Rarely has that happened with more devastating speed or impact than at Melbourne in 2010-11 - on Boxing Day, no less, the crown jewel in Australia's sporting calendar. After winning the toss and batting first, Ricky Ponting's men were bowled out for 98 before England closed on 157 for 0 in reply. The match, and the Ashes, were all but sealed before the nation's turkey had been digested.
"It was the biggest day in the Aussie calendar," says Swann. "But it turned into fancy-dress day at the MCG - everyone came as empty seats. That's just incredible, to think you've just destroyed a whole nation's Christmas. That shouldn't make you feel happy, but the fact that they were Australian really made me happy about life."

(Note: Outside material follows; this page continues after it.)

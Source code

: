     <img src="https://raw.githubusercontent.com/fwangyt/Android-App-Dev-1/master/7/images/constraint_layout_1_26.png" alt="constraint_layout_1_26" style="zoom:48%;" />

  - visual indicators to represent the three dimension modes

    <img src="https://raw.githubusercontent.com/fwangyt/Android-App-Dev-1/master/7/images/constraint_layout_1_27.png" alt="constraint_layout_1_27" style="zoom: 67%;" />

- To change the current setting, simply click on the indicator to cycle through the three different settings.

"It's just a wonderful event on Boxing Day, but it's intimidating, it's meant to be," says Butcher, who was also part of an MCG victory in 1998-99. "It's more of a footie stadium these days, the cricket almost intrudes on the footie season, but as a Pom playing in that Test match, you're certainly not welcome. The public are very happy to be there and intimidate the English team, but if that team happens to play well, they scarper, and the ground is yours."
And all that remained were the exuberant chants of England's massed ranks of supporters, who are sure to fly out en masse once again, particularly to Melbourne and Sydney over Christmas and New Year, and hope to be rewarded by an England performance that goes down in history for the right reasons.
"The Barmy Army are amazing because they were out there singing all day long when we were rubbish, and didn't see us winning for 20 years!" says Swann. "I think 2010 meant more to some of those guys than any of the players. We'd only toured out there a couple of times, they'd been there five times and seen England lose 20 Test matches."